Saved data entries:
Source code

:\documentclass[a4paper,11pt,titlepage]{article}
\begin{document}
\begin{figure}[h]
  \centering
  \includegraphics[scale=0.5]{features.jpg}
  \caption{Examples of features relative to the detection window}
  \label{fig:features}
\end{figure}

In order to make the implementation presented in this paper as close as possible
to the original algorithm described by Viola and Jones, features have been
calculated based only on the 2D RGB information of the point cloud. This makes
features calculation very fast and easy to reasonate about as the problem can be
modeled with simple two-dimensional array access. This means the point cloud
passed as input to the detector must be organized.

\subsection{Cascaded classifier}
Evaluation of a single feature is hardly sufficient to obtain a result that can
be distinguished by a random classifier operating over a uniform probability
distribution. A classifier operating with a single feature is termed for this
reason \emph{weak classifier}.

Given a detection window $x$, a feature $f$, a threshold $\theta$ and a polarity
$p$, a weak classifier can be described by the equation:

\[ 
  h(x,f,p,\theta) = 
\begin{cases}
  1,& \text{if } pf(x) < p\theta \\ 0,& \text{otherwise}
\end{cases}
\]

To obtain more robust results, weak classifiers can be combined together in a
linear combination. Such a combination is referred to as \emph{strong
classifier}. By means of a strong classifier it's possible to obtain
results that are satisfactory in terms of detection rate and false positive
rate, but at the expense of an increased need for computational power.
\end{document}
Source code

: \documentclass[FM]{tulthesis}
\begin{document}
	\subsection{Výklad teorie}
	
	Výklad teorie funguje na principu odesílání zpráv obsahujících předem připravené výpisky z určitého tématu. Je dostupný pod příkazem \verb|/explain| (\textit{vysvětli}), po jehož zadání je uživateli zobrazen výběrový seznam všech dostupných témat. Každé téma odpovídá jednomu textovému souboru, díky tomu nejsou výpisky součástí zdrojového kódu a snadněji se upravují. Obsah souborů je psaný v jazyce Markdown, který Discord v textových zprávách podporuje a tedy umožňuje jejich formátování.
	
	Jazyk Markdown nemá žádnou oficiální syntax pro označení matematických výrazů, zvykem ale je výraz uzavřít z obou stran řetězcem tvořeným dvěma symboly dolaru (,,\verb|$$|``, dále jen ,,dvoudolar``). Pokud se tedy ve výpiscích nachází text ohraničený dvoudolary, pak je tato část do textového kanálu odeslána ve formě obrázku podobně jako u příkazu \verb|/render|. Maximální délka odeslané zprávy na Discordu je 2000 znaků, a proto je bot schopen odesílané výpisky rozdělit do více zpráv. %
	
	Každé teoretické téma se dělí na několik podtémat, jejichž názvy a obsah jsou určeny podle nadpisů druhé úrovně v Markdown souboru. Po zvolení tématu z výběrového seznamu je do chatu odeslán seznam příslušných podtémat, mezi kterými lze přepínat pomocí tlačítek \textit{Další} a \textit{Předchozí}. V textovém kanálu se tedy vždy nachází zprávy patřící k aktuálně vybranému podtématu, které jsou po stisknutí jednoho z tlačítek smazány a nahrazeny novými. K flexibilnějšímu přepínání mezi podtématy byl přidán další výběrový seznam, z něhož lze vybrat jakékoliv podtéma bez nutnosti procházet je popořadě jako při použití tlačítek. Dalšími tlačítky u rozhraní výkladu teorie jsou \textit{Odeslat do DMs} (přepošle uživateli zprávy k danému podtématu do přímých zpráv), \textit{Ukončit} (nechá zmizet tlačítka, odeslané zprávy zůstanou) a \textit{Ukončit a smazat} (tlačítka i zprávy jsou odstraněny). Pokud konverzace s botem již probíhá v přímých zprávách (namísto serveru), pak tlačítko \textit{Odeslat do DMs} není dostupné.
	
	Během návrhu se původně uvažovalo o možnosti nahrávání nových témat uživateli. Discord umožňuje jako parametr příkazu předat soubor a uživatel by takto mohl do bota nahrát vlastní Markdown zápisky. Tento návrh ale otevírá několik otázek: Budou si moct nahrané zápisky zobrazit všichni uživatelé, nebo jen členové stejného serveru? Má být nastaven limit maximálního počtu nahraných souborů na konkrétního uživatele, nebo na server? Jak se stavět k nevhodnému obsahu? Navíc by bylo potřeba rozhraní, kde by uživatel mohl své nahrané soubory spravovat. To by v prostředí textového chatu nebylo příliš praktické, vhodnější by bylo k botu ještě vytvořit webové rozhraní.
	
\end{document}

> **TASK STATEMENT**
Each line in the records above that contains the word "emph" must be copied.

> **EXERCISE SOLUTION**
reason \emph{weak classifier}.
linear combination. Such a combination is referred to as \emph{strong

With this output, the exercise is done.